(Dataset entries)
==========
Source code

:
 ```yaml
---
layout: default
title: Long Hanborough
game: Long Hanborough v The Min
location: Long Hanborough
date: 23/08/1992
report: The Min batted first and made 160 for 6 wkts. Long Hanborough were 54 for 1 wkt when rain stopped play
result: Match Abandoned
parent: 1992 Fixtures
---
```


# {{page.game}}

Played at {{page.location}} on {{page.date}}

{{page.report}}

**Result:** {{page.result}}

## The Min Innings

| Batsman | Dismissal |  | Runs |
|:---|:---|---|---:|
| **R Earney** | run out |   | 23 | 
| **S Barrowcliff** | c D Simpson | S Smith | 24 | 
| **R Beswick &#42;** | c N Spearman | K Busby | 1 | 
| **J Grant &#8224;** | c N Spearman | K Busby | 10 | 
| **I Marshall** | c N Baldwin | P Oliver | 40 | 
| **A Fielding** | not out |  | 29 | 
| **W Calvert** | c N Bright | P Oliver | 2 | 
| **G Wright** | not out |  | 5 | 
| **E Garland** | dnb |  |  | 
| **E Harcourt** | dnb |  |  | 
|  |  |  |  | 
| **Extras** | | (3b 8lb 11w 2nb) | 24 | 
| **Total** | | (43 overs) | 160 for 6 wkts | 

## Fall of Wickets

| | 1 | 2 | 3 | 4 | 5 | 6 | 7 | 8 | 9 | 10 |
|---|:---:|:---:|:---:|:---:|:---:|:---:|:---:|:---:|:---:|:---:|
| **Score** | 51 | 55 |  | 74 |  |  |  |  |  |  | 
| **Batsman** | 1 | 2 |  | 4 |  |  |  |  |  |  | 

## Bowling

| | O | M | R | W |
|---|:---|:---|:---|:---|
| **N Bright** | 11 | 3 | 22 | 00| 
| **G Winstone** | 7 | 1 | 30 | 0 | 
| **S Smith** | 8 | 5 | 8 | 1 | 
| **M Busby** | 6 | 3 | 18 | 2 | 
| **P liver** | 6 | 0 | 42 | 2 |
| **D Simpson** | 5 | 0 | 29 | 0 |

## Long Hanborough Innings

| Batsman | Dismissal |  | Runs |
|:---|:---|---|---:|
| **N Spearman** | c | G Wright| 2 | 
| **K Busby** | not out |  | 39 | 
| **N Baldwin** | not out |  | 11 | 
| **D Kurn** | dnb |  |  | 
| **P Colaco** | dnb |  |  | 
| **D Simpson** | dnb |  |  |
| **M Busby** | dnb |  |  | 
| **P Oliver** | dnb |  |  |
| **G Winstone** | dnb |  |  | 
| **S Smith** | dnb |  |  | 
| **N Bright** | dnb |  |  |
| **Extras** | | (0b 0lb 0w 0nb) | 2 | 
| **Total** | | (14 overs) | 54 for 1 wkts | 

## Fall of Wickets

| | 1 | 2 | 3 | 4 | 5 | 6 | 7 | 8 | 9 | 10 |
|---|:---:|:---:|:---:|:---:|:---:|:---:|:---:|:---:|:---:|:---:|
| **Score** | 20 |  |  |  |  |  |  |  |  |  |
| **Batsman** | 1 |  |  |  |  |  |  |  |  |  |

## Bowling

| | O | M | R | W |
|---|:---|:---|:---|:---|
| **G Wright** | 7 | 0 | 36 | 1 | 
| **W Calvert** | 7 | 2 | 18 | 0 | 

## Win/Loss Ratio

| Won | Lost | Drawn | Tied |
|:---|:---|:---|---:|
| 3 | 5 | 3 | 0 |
==========
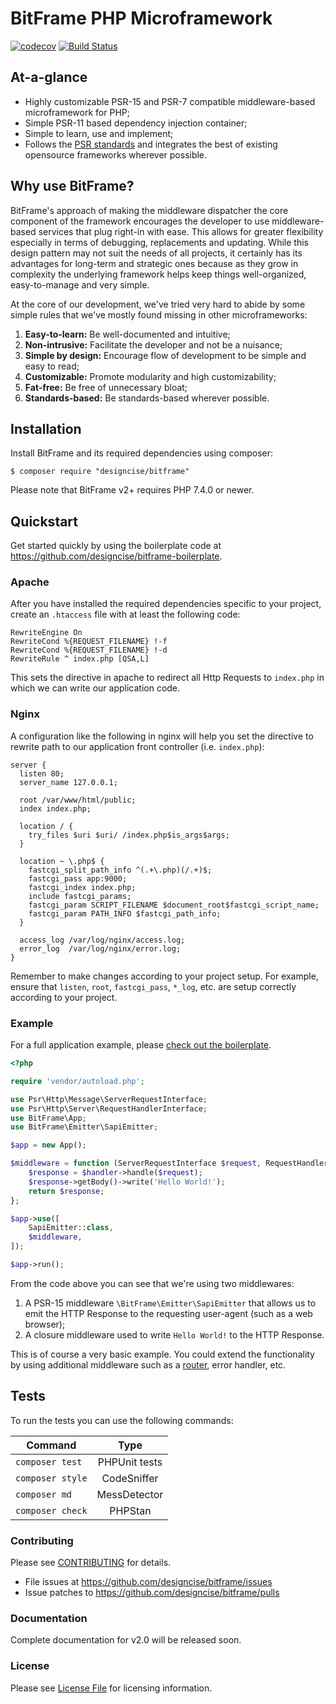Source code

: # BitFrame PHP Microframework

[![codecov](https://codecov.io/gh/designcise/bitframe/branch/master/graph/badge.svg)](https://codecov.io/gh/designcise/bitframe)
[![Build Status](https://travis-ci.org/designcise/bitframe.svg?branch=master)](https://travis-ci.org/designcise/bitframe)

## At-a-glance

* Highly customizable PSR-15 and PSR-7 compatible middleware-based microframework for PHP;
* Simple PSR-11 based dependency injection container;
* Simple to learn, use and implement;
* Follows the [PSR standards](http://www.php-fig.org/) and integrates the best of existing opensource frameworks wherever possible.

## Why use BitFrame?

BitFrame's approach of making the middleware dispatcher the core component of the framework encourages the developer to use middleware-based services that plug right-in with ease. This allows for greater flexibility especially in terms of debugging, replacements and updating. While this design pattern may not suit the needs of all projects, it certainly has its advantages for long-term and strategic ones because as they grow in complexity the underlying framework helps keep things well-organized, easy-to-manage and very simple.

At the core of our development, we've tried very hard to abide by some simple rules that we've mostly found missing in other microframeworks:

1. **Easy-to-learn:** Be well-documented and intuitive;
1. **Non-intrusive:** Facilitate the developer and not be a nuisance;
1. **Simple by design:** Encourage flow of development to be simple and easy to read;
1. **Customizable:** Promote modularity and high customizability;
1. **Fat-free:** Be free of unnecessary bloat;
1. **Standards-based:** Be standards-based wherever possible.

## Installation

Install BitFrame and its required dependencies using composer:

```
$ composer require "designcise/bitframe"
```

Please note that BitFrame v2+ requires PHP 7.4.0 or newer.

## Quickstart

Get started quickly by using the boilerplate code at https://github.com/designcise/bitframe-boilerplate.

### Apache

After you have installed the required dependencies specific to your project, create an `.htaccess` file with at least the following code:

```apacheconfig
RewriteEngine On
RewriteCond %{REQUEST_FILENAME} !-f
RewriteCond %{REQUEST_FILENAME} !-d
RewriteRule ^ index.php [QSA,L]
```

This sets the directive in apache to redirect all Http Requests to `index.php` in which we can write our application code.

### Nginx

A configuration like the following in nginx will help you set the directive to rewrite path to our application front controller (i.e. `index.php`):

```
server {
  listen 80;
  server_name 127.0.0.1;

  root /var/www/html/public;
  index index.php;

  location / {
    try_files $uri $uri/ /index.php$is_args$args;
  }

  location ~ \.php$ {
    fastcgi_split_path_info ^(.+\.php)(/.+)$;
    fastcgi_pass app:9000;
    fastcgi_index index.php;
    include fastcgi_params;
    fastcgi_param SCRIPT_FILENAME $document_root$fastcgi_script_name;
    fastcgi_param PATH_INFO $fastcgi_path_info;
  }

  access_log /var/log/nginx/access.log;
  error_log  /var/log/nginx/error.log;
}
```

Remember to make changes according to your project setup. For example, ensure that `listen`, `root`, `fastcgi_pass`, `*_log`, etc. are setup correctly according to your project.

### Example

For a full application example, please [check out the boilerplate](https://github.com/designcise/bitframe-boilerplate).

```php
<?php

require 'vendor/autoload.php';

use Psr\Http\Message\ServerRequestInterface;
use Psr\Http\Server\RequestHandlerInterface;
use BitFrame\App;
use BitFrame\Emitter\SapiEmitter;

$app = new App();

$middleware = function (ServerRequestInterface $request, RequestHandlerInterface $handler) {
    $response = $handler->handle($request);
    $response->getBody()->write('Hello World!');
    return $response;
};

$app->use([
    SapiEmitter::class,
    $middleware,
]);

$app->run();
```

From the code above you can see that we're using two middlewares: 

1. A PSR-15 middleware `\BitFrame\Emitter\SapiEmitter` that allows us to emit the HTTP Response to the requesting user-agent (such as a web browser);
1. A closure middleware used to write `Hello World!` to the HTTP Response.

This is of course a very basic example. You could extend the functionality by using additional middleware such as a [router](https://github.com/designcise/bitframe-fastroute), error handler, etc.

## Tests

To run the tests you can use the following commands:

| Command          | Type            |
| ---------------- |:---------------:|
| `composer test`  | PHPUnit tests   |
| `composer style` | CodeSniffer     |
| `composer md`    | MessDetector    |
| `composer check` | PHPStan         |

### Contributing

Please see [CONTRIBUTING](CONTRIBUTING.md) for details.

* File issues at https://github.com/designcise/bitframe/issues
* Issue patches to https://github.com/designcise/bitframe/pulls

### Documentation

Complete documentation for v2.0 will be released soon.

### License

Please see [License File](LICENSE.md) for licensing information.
==========
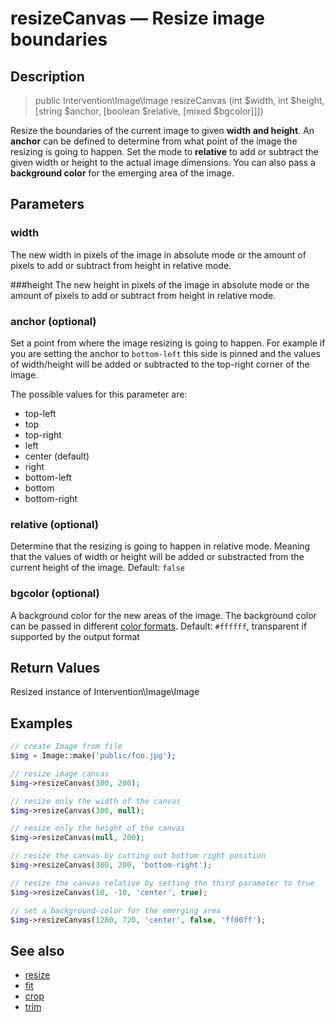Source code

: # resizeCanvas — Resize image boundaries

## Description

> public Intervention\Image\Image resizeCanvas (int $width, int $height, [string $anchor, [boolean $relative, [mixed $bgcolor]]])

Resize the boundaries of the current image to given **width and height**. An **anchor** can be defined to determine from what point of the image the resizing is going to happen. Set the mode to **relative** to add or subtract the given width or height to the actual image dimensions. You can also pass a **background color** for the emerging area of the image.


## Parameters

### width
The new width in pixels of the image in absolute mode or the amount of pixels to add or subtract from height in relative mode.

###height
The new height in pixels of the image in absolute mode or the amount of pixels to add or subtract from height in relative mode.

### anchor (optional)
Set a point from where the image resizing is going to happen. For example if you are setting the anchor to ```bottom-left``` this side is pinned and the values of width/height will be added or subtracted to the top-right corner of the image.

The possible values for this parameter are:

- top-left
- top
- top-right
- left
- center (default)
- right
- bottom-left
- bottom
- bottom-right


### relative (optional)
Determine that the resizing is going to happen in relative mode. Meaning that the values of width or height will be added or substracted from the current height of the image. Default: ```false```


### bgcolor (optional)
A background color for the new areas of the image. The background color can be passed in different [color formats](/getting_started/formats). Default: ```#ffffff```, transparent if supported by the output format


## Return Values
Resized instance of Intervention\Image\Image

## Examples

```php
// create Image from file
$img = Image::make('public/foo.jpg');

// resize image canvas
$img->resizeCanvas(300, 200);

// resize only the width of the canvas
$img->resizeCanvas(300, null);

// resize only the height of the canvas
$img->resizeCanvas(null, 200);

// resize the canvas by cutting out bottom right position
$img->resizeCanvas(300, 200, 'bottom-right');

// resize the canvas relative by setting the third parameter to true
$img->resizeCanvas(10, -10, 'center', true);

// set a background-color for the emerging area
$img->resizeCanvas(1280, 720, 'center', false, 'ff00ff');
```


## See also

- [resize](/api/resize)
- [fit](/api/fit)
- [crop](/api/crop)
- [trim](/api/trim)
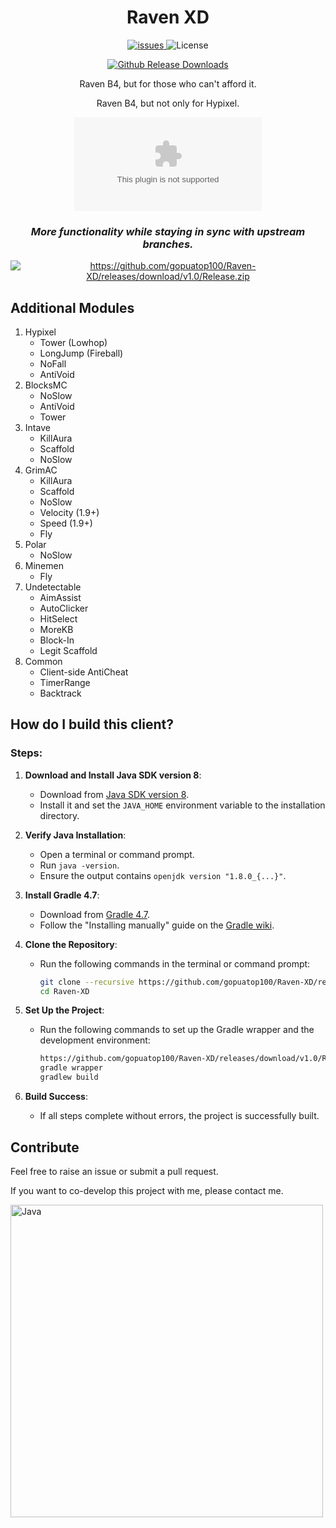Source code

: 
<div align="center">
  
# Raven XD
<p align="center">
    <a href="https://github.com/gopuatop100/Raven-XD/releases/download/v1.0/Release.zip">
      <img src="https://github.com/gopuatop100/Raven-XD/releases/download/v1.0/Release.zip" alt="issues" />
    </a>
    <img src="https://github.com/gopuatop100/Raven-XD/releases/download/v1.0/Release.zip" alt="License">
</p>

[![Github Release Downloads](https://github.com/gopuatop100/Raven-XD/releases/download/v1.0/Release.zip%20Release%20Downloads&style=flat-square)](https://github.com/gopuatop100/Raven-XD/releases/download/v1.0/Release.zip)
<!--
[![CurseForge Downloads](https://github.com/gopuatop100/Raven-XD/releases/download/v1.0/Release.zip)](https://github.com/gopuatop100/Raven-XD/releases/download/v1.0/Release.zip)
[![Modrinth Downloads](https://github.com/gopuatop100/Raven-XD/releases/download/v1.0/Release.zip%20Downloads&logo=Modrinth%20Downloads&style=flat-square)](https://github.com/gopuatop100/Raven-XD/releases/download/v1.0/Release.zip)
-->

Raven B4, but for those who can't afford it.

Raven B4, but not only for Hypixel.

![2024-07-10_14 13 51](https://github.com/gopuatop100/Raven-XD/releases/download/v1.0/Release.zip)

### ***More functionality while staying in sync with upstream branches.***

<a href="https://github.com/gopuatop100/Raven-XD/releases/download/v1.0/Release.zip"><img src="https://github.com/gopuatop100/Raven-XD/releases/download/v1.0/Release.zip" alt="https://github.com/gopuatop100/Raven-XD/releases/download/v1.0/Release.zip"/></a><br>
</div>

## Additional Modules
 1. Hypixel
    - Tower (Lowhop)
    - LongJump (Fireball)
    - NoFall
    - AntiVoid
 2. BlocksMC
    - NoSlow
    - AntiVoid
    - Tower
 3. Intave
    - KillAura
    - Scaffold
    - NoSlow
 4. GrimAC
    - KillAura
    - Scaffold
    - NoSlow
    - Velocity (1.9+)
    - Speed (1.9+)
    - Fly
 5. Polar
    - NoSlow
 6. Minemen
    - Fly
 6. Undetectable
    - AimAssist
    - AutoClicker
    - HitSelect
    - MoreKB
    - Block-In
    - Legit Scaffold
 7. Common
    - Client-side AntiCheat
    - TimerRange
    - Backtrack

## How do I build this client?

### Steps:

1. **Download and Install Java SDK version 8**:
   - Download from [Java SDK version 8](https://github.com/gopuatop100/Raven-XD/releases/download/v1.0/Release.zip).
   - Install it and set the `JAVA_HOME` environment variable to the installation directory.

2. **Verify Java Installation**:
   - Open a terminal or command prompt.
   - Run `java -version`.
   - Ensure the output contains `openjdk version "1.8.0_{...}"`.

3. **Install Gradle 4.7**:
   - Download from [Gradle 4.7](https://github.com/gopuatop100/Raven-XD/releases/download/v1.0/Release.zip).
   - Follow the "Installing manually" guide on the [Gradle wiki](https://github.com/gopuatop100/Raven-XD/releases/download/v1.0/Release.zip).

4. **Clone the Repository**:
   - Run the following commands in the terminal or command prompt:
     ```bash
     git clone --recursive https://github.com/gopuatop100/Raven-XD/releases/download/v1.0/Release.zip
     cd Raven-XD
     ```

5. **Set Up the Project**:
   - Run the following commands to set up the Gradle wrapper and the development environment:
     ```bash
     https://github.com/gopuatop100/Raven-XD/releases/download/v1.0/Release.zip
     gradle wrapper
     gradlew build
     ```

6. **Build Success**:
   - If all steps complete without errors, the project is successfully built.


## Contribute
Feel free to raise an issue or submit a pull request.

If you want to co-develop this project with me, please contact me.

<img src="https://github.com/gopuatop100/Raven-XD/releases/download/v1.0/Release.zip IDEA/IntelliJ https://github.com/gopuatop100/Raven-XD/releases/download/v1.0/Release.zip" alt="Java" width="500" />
==========
THE TASK> Among the records, find all lines that include the string "composer" and return them.

EXERCISE OUTPUT>
Install BitFrame and its required dependencies using composer:
$ composer require "designcise/bitframe"
| `composer test`  | PHPUnit tests   |
| `composer style` | CodeSniffer     |
| `composer md`    | MessDetector    |
| `composer check` | PHPStan         |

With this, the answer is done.